Instructions for the task. All of the records below need to be returned exactly.

Source records.
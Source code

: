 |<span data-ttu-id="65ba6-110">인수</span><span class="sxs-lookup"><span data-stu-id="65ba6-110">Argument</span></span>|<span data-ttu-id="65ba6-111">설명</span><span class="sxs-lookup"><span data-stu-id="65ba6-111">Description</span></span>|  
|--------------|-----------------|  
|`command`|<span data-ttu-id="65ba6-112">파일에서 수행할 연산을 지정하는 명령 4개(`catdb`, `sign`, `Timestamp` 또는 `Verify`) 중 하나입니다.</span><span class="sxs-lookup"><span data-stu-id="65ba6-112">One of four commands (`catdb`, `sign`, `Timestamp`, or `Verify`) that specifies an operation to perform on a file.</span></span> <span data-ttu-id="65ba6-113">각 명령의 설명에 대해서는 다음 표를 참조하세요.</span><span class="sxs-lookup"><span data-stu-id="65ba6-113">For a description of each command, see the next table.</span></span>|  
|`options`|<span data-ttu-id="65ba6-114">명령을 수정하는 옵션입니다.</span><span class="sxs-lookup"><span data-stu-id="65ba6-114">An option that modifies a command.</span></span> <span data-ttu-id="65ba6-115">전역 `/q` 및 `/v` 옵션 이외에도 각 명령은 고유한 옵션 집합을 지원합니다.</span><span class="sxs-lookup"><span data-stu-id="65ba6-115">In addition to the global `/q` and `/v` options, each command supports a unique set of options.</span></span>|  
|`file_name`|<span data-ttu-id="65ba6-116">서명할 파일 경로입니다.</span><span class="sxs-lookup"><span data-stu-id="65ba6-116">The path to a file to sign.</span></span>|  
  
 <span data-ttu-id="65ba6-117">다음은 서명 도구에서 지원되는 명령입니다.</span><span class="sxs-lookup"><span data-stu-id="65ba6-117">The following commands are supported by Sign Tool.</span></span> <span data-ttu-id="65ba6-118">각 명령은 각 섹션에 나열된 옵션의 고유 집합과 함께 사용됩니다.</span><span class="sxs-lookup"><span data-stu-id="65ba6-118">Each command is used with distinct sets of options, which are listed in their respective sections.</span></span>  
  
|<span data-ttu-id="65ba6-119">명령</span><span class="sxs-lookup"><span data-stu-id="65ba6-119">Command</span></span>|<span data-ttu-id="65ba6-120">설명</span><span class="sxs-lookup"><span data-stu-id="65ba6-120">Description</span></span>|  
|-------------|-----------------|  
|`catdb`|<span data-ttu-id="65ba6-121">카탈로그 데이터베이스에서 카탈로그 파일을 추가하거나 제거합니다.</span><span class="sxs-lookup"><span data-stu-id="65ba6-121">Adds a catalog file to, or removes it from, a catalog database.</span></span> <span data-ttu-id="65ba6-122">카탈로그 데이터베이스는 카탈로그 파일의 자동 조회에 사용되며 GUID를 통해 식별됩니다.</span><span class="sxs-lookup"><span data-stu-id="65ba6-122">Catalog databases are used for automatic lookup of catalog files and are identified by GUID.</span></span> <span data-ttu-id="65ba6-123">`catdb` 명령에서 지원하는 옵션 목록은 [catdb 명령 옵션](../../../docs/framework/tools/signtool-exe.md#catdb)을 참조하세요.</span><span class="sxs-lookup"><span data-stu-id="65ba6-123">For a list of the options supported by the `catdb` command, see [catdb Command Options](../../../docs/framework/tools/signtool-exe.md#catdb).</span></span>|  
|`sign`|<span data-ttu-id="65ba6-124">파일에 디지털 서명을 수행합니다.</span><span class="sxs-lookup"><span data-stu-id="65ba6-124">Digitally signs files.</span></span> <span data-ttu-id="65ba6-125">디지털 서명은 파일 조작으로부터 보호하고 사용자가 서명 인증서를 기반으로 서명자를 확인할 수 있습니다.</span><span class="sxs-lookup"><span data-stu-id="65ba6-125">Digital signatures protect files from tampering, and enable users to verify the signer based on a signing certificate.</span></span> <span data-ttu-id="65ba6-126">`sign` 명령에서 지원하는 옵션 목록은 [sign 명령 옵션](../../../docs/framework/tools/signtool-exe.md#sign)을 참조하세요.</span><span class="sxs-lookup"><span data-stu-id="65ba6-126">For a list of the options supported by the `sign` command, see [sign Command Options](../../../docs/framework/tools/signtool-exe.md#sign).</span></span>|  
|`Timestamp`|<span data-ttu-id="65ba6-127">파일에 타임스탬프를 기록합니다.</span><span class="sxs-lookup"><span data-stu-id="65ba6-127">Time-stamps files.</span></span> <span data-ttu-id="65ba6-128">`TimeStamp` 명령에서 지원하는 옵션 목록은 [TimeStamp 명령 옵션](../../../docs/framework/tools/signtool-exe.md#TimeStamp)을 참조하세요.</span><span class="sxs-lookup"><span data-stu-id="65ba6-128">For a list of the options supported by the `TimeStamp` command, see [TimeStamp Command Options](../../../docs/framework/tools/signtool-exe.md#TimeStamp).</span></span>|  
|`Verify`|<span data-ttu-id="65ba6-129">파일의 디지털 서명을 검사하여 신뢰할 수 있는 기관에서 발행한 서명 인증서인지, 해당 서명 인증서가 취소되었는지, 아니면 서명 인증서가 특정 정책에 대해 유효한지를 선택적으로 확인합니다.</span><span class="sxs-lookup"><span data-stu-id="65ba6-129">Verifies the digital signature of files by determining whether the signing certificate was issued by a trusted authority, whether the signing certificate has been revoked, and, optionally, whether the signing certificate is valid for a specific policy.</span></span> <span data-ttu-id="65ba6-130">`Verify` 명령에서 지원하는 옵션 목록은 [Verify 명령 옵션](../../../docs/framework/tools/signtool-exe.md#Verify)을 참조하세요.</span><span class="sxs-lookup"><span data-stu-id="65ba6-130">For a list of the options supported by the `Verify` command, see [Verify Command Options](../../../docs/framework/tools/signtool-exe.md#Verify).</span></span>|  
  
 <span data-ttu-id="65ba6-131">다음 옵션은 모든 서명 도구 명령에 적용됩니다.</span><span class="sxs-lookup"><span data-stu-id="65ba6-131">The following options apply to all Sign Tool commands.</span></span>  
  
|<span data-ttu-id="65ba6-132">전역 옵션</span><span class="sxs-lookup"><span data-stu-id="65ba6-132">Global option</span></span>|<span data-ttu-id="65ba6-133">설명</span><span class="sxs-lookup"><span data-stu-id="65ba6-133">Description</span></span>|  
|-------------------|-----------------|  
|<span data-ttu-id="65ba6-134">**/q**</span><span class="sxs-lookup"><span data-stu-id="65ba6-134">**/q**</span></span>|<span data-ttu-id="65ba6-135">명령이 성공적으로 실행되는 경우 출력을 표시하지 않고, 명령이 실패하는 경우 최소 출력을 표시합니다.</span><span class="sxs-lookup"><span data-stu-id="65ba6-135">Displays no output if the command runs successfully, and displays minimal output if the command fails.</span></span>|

Answer section.
Source code

: |<span data-ttu-id="65ba6-110">인수</span><span class="sxs-lookup"><span data-stu-id="65ba6-110">Argument</span></span>|<span data-ttu-id="65ba6-111">설명</span><span class="sxs-lookup"><span data-stu-id="65ba6-111">Description</span></span>|  
|--------------|-----------------|  
|`command`|<span data-ttu-id="65ba6-112">파일에서 수행할 연산을 지정하는 명령 4개(`catdb`, `sign`, `Timestamp` 또는 `Verify`) 중 하나입니다.</span><span class="sxs-lookup"><span data-stu-id="65ba6-112">One of four commands (`catdb`, `sign`, `Timestamp`, or `Verify`) that specifies an operation to perform on a file.</span></span> <span data-ttu-id="65ba6-113">각 명령의 설명에 대해서는 다음 표를 참조하세요.</span><span class="sxs-lookup"><span data-stu-id="65ba6-113">For a description of each command, see the next table.</span></span>|  
|`options`|<span data-ttu-id="65ba6-114">명령을 수정하는 옵션입니다.</span><span class="sxs-lookup"><span data-stu-id="65ba6-114">An option that modifies a command.</span></span> <span data-ttu-id="65ba6-115">전역 `/q` 및 `/v` 옵션 이외에도 각 명령은 고유한 옵션 집합을 지원합니다.</span><span class="sxs-lookup"><span data-stu-id="65ba6-115">In addition to the global `/q` and `/v` options, each command supports a unique set of options.</span></span>|  
|`file_name`|<span data-ttu-id="65ba6-116">서명할 파일 경로입니다.</span><span class="sxs-lookup"><span data-stu-id="65ba6-116">The path to a file to sign.</span></span>|  
  
 <span data-ttu-id="65ba6-117">다음은 서명 도구에서 지원되는 명령입니다.</span><span class="sxs-lookup"><span data-stu-id="65ba6-117">The following commands are supported by Sign Tool.</span></span> <span data-ttu-id="65ba6-118">각 명령은 각 섹션에 나열된 옵션의 고유 집합과 함께 사용됩니다.</span><span class="sxs-lookup"><span data-stu-id="65ba6-118">Each command is used with distinct sets of options, which are listed in their respective sections.</span></span>  
  
|<span data-ttu-id="65ba6-119">명령</span><span class="sxs-lookup"><span data-stu-id="65ba6-119">Command</span></span>|<span data-ttu-id="65ba6-120">설명</span><span class="sxs-lookup"><span data-stu-id="65ba6-120">Description</span></span>|  
|-------------|-----------------|  
|`catdb`|<span data-ttu-id="65ba6-121">카탈로그 데이터베이스에서 카탈로그 파일을 추가하거나 제거합니다.</span><span class="sxs-lookup"><span data-stu-id="65ba6-121">Adds a catalog file to, or removes it from, a catalog database.</span></span> <span data-ttu-id="65ba6-122">카탈로그 데이터베이스는 카탈로그 파일의 자동 조회에 사용되며 GUID를 통해 식별됩니다.</span><span class="sxs-lookup"><span data-stu-id="65ba6-122">Catalog databases are used for automatic lookup of catalog files and are identified by GUID.</span></span> <span data-ttu-id="65ba6-123">`catdb` 명령에서 지원하는 옵션 목록은 [catdb 명령 옵션](../../../docs/framework/tools/signtool-exe.md#catdb)을 참조하세요.</span><span class="sxs-lookup"><span data-stu-id="65ba6-123">For a list of the options supported by the `catdb` command, see [catdb Command Options](../../../docs/framework/tools/signtool-exe.md#catdb).</span></span>|  
|`sign`|<span data-ttu-id="65ba6-124">파일에 디지털 서명을 수행합니다.</span><span class="sxs-lookup"><span data-stu-id="65ba6-124">Digitally signs files.</span></span> <span data-ttu-id="65ba6-125">디지털 서명은 파일 조작으로부터 보호하고 사용자가 서명 인증서를 기반으로 서명자를 확인할 수 있습니다.</span><span class="sxs-lookup"><span data-stu-id="65ba6-125">Digital signatures protect files from tampering, and enable users to verify the signer based on a signing certificate.</span></span> <span data-ttu-id="65ba6-126">`sign` 명령에서 지원하는 옵션 목록은 [sign 명령 옵션](../../../docs/framework/tools/signtool-exe.md#sign)을 참조하세요.</span><span class="sxs-lookup"><span data-stu-id="65ba6-126">For a list of the options supported by the `sign` command, see [sign Command Options](../../../docs/framework/tools/signtool-exe.md#sign).</span></span>|  
|`Timestamp`|<span data-ttu-id="65ba6-127">파일에 타임스탬프를 기록합니다.</span><span class="sxs-lookup"><span data-stu-id="65ba6-127">Time-stamps files.</span></span> <span data-ttu-id="65ba6-128">`TimeStamp` 명령에서 지원하는 옵션 목록은 [TimeStamp 명령 옵션](../../../docs/framework/tools/signtool-exe.md#TimeStamp)을 참조하세요.</span><span class="sxs-lookup"><span data-stu-id="65ba6-128">For a list of the options supported by the `TimeStamp` command, see [TimeStamp Command Options](../../../docs/framework/tools/signtool-exe.md#TimeStamp).</span></span>|  
|`Verify`|<span data-ttu-id="65ba6-129">파일의 디지털 서명을 검사하여 신뢰할 수 있는 기관에서 발행한 서명 인증서인지, 해당 서명 인증서가 취소되었는지, 아니면 서명 인증서가 특정 정책에 대해 유효한지를 선택적으로 확인합니다.</span><span class="sxs-lookup"><span data-stu-id="65ba6-129">Verifies the digital signature of files by determining whether the signing certificate was issued by a trusted authority, whether the signing certificate has been revoked, and, optionally, whether the signing certificate is valid for a specific policy.</span></span> <span data-ttu-id="65ba6-130">`Verify` 명령에서 지원하는 옵션 목록은 [Verify 명령 옵션](../../../docs/framework/tools/signtool-exe.md#Verify)을 참조하세요.</span><span class="sxs-lookup"><span data-stu-id="65ba6-130">For a list of the options supported by the `Verify` command, see [Verify Command Options](../../../docs/framework/tools/signtool-exe.md#Verify).</span></span>|  
  
 <span data-ttu-id="65ba6-131">다음 옵션은 모든 서명 도구 명령에 적용됩니다.</span><span class="sxs-lookup"><span data-stu-id="65ba6-131">The following options apply to all Sign Tool commands.</span></span>  
  
|<span data-ttu-id="65ba6-132">전역 옵션</span><span class="sxs-lookup"><span data-stu-id="65ba6-132">Global option</span></span>|<span data-ttu-id="65ba6-133">설명</span><span class="sxs-lookup"><span data-stu-id="65ba6-133">Description</span></span>|  
|-------------------|-----------------|  
|<span data-ttu-id="65ba6-134">**/q**</span><span class="sxs-lookup"><span data-stu-id="65ba6-134">**/q**</span></span>|<span data-ttu-id="65ba6-135">명령이 성공적으로 실행되는 경우 출력을 표시하지 않고, 명령이 실패하는 경우 최소 출력을 표시합니다.</span><span class="sxs-lookup"><span data-stu-id="65ba6-135">Displays no output if the command runs successfully, and displays minimal output if the command fails.</span></span>|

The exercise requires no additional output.